What this correspondence might mean for the practice of the Christian church in its care for creation is, of course, another whole discussion. While Horrell, Hunt, and Southgate caution their readers that “there are reasons to be more cautious and careful than much ecological appeal to this favorite text has been,” they find that there are “significant ethical implications” to be inferred from the passage “when its narrative genre is taken into account. . .and when it is related to the wider contours of Pauline theology and ethics,” as they do in the concluding chapters of their book (Ibid, p. 85). We would suggest, for starters, that following the command of the land-owning Son of Man, the ethic of the parable is to desist from the ecologically destructive action of “rooting out” our enemies. Or, expressed positively, we should maintain respect for the ecological integrity of all things. Expressed in positive terms, this conforms well to the ethics of “other-regard and corporate solidarity” as the authors envision it emerging from the Pauline literature (See their chapter 8, “Pauline Ethics through an Ecotheological Lens” pp. 189-220). But for the Apostle, it is more simply a matter of “by the Spirit” putting “to death the deeds of the body” so that one may live. “For all who are led by the Spirit of God—the Lord, the giver of Life”—are children of God . . and if children, then heirs, heirs of God and joint heirs with Christ—if, in fact, we suffer with him so that we may also be glorified with him” (8:13-17).
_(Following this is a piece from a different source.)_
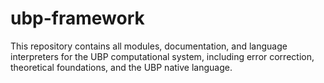 # ubp-framework
This repository contains all modules, documentation, and language interpreters for the UBP computational system, including error correction, theoretical foundations, and the UBP native language.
Dr. David Rhoads comments:
ReplyDeleteI was struck by many things in Dennis’ excellent commentary this week. In particular, I was struck by the way in which the texts urge us to cease and desist destruction of Earth. I have been reflecting lately on the dark side of our lives that does in fact injure the earth. We do not like to see it, but it is there. We are in denial. Virtually everything we do has a dark side to it that is destructive of Earth. We drive to church and give out carbon emissions. We eat fruit transported from a distance. We discard the packaging from a book we received in the mail. We toss the cellophane wrapping our food came in. We buy a book or print a paper we want to read and use up a tree. We get the daily newspaper. We wash dishes and do the laundry, brush our teeth and flush the toilet, depleting the water supply and using energy for purifying. We turn on the lights, have a fan going, and have heat and air conditioning—and contribute to global climate change. We buy a shirt or a pair of shoes or coffee made under conditions destructive or people and land. We are so enmeshed in habits and systems of destruction that we cannot even see them.
There is almost nothing we do that does not have a dark side. I am afraid of being in denial. How can we become acutely aware of all these things and seek to minimize them in any way we can? If we are the children of God being revealed as those who care for groaning creation, then this practice is a spiritual vocation we need to embrace now.